What you need to do: Where in the entries below does "begin" appear? Copy every line that has it.

Stored data entries:
╭──

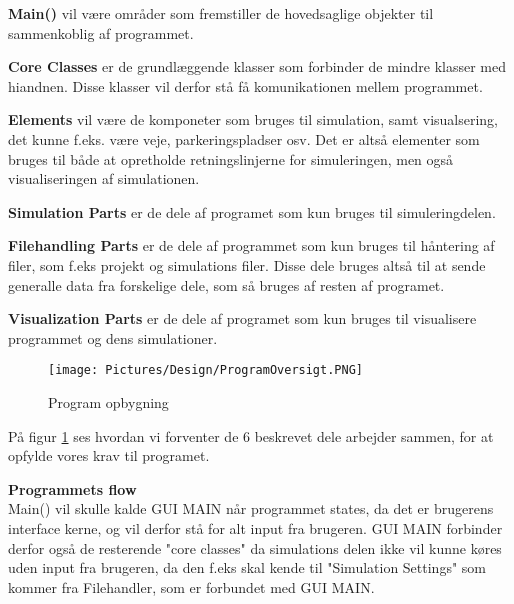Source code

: \textbf{Main()} vil være områder som fremstiller de hovedsaglige objekter til sammenkoblig af programmet.

\vspace{5mm}

\textbf{Core Classes} er de grundlæggende klasser som forbinder de mindre klasser med hiandnen. Disse klasser vil derfor stå få komunikationen mellem programmet.

\vspace{5mm}

\textbf{Elements} vil være de komponeter som bruges til simulation, samt visualsering, det kunne f.eks. være veje, parkeringspladser osv. Det er altså elementer som bruges til både at opretholde retningslinjerne for simuleringen, men også visualiseringen af simulationen.

\vspace{5mm}

\textbf{Simulation Parts} er de dele af programet som kun bruges til simuleringdelen.

\vspace{5mm}

\textbf{Filehandling Parts} er de dele af programmet som kun bruges til håntering af filer, som f.eks projekt og simulations filer. Disse dele bruges altså til at sende generalle data fra forskelige dele, som så bruges af resten af programet.  

\vspace{5mm}

\textbf{Visualization Parts} er de dele af programet som kun bruges til visualisere programmet og dens simulationer.

\begin{figure}[H]
\begin{adjustbox}{width=1.0\textwidth,center=\textwidth}
\centering
\texttt{[image: Pictures/Design/ProgramOversigt.PNG]}
\end{adjustbox}
\caption{Program opbygning}
\label{fig:ProgramOversigt}
\end{figure}

\vspace{5mm}

På figur \ref{fig:ProgramOversigt} ses hvordan vi forventer de 6 beskrevet dele arbejder sammen, for at opfylde vores krav til programet.

\vspace{5mm}

\textbf{Programmets flow} \\
Main() vil skulle kalde GUI MAIN når programmet states, da det er brugerens interface kerne, og vil derfor stå for alt input fra brugeren. GUI MAIN forbinder derfor også de resterende "core classes" da simulations delen ikke vil kunne køres uden input fra brugeren, da den f.eks skal kende til "Simulation Settings" som kommer fra Filehandler, som er forbundet med GUI MAIN. \\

╰──

Exercise response:
\begin{figure}[H]
\begin{adjustbox}{width=1.0\textwidth,center=\textwidth}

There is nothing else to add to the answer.